Without names, dates or other information about the people in these photos it does become a little meaningless. Are there any which are interesting historically, artistically or is it just fuzzy family snaps? I have some photos from my parents albums which mean nothing emotionally to me but I like the image, the feel, the era.

Your DM can take them to a specialist company to get them digitized if she wants, why is that your job? If she wants to keep some of them it would be best to do a ruthless edit with her and select a representative 25% of them, rest are binned. We all keep too much sentimental rubbish.

PymChurchBeach · 06/07/2020 09:54

This makes me feel really sad. We had an elderly neighbour die some years ago and he had no family and didn't own much. We ended up with a box of his things and a family photo album was included. There were pictures of him as a baby and young child with his parents, along with letters from his mother who clearly adored him. I've never been able to get rid of them.
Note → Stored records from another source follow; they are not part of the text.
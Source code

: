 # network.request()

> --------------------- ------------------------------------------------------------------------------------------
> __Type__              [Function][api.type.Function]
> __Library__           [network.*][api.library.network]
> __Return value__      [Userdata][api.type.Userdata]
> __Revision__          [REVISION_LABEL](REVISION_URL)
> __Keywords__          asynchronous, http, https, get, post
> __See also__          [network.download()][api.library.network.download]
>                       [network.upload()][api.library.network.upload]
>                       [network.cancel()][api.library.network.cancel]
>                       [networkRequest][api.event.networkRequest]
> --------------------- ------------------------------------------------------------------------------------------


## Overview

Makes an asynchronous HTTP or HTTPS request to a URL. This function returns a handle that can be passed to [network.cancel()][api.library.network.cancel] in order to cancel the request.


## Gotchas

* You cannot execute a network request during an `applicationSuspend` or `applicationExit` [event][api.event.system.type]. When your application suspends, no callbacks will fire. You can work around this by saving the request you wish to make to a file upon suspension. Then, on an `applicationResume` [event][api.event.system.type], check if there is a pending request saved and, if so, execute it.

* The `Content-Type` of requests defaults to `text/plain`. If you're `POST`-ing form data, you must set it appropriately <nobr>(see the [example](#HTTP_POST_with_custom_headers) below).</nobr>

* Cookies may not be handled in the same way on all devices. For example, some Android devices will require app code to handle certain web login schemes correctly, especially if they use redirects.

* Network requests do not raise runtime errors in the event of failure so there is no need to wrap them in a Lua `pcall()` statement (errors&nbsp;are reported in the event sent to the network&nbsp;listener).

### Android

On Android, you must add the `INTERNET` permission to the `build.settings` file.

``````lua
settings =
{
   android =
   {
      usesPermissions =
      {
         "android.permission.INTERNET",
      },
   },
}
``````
I feel like - that was a whole life I don't want to erase. It doesn't matter that I didn't know them.

Xenia · 06/07/2020 09:55

My old ones (1890s etc) are some of my most precious things.
Could you give them to a cousin instead or a sibling rather tahn get rid of them. you could also scan them and upload them to a public family tree website so descendants (s long as the internet continues to exist) can see them eg I have my great uncle's photo who died in 1917. His grand daughter had never seen a photo of him ever and knew little about him. She found it on line and it made her week - she was absolutely delighted (he died leaving 3 children under about 4 so they always knew a lot more about their step grand father than grandfather)

Allflightscancelled · 06/07/2020 09:57

I think you do have to think about what family might want in future.

my aunt died recently and her daughters found she'd got rid of her own wedding album. She had a bad marriage (but the girls seem surprised she found it THAT bad) but they are bereft not to have any family pics.